> [Problem to work on]:
Your task is to output, without alteration, each line from the one containing "# Deprecated" through the final line of the records below.

#####

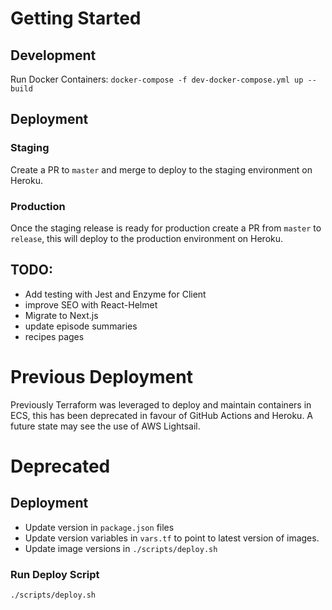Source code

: # Getting Started

## Development

Run Docker Containers: `docker-compose -f dev-docker-compose.yml up --build`

## Deployment

### Staging

Create a PR to `master` and merge to deploy to the staging environment on Heroku.

### Production

Once the staging release is ready for production create a PR from `master` to `release`, this will deploy to the production environment on Heroku.

## TODO:

- Add testing with Jest and Enzyme for Client
- improve SEO with React-Helmet
- Migrate to Next.js
- update episode summaries
- recipes pages

# Previous Deployment

Previously Terraform was leveraged to deploy and maintain containers in ECS, this has been deprecated in favour of GitHub Actions and Heroku. A future state may see the use of AWS Lightsail.

# Deprecated

## Deployment

- Update version in `package.json` files
- Update version variables in `vars.tf` to point to latest version of images.
- Update image versions in `./scripts/deploy.sh`

### Run Deploy Script

`./scripts/deploy.sh`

#####

> [Answer to the problem]:
# Deprecated

## Deployment

- Update version in `package.json` files
- Update version variables in `vars.tf` to point to latest version of images.
- Update image versions in `./scripts/deploy.sh`

### Run Deploy Script

`./scripts/deploy.sh`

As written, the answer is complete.